しかし嘘を吐くまでもなく、兼続には分かっているようだ。
「まぁ、大方アレだろう。月曜日に片恋宣言出された事を未だに引き摺っているのだろうが…」
「何故知っている?!」
あの時、その場に居合わせたのは、三成と、長曾我部元親だけだ。
まさかあの時、上杉の優秀な忍びが?!
「いるわけないだろう。上杉家の忍びをそんな下らない事に使えるか」
「ナチュラルに心を読むな、兼続。しかも下らないって何だ」
「実はな、あの日の朝は格別に気持ちが良かったものだから。誰かの運勢でも占ってみようと思い立ち、占った結果をその相手に送信したのだが――間違えて直ぐ近くの受信装置に行ってしまったらしい。と、そういう経緯を知っているので、わざわざ忍びの皆さんは不要と言う事だ。了解したか?」
「貴様のっ仕業!だったのか……っ!」
「はっはっは、私の首なんか絞めたって事態は好転しないぞう?」
兼続の首から手を離した三成は、逆に今まで絞められていたのが自分だったかのように、大きく息を吐いた。
「暫く会わない間に、キャラ変わったな、お前……」
「何を言っている。私は過去も今もこれからも、このキャラだったぞ。変わったのは三成だろう」
「…そうだったか?ていうか、未来を過去形で話すな。何か不安だから」
「さて、落ち着いたようだしそろそろ会話の軌道を戻そうか」
落ち着いた、というよりは、元気を根こそぎ奪われたような表情(札付き)の三成は、ようやく姿勢を正して座った。

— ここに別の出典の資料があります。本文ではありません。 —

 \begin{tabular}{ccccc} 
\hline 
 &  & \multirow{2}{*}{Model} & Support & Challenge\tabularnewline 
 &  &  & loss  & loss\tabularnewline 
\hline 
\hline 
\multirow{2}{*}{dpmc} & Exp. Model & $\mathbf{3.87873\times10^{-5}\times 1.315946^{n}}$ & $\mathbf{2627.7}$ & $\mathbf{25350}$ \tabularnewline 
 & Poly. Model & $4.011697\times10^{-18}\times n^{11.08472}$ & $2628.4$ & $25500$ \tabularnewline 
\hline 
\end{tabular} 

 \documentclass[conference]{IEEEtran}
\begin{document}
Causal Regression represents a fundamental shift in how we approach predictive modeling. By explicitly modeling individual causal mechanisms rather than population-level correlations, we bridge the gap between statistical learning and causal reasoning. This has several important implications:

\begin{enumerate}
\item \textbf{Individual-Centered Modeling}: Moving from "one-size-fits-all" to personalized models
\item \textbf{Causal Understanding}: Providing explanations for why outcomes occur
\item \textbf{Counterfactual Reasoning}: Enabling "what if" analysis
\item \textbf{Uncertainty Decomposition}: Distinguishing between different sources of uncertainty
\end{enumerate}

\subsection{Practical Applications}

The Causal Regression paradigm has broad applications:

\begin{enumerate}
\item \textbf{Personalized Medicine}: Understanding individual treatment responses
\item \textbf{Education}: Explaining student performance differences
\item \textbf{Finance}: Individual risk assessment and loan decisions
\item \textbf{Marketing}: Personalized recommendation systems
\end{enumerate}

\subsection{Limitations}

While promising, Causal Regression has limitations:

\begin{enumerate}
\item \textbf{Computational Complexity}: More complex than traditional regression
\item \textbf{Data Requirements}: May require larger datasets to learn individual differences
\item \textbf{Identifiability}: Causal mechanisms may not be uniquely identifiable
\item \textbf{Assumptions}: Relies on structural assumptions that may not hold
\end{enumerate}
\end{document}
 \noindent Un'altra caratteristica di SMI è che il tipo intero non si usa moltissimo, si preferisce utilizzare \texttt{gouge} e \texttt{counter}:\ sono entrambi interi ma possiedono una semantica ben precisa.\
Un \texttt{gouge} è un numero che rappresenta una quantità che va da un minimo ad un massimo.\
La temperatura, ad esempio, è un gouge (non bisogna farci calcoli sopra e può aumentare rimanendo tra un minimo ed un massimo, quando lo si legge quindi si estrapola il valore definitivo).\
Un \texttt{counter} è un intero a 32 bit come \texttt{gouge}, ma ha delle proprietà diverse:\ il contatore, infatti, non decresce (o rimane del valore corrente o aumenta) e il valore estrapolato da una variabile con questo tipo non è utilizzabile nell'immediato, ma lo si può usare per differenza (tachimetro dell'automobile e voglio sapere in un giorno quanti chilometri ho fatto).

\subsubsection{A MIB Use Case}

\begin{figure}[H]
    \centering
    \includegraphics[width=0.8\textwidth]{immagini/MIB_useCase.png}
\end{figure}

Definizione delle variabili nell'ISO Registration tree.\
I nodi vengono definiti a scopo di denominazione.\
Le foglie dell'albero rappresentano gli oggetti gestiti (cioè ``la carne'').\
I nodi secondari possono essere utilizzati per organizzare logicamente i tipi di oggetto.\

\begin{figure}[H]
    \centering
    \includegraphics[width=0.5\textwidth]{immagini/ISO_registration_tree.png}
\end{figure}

「そこで、俺は。いつまでも片恋な状況から脱するべく、ドラマのような恋をしたいのだよ」
「無理だな」
「即答か!」
「では言い直そう。…不可能だ…」
「深刻そうに言うな!」
もう一度首を絞めに行きそうな表情(札付き)を浮かべる三成。不穏な形に曲がった指を、ぐっと握り締める。兼続は真剣な面持ちで、三成を見ていた。
「ドラマのような、とまでは行かずとも、三成にだって出来そうな展開もあるかもしれない」
「兼続…!」
「具体的に、どういった展開を希望するのだ?」
「そうだな――
こう、まず俺が、遅刻しそうになって食パンを銜えながら街を走るのだよ。すると曲がり角か ら人がやって来る。当然、ぶつかるだろう。『気をつけろ!』と叫ぶ俺。相手も当然言い返してくる。こうしてまずはお互いに良い印象を持たない所から始まり……って、笑うな兼続!」
「…っ!す、すまない…だがっ…!…!」
腹が痛い…!と、畳をバシバシ叩きながら兼続はうずくまる。流石に憮然とした表情(札付き)の三成は、腕を組んでそんな兼続を見下ろす。
そして半刻ほど経過。
笑いすぎだ兼続!と遂に怒鳴る三成に、ようやく笑いの発作から復活できた兼続は、目じりに涙を溜めて、緩みきった頬を撫でながら向き直った。
「いや、ホント済まなかった。で、続きは?」
「……次笑ったら、ビームだからな。
まぁ、そうして良い印象を抱かない相手とだな、その後縁会ってまた出会うのだ。初めのうちは顔を合わせる度に口喧嘩の絶えない仲なのだが、次第に互いが気になっていくようになる…。そして、ある日二人きりになったところではっきりと意識する…って、兼続ァ!」
笑いを堪えているのがバレバレな(両手で口を覆い、肩を震わせている)兼続に、三成は宣言通りにチャージ攻撃2を放った。至近距離で放たれたビームを、兼続が札でガードする。
「それで、どうなのだ!この展開はっ」
「いや、普通に無理だろう」
「普通にとか言うな!」
「それと、具体的過ぎて逆に怖い」
「お前がそう言えって言ったんだろうが!」
ぜえはあ、と息切れしつつある三成に、「落ち着け」とばかりに兼続はお茶を勧める。それを一息に飲み干して、三成はぐったりと座り込んだ。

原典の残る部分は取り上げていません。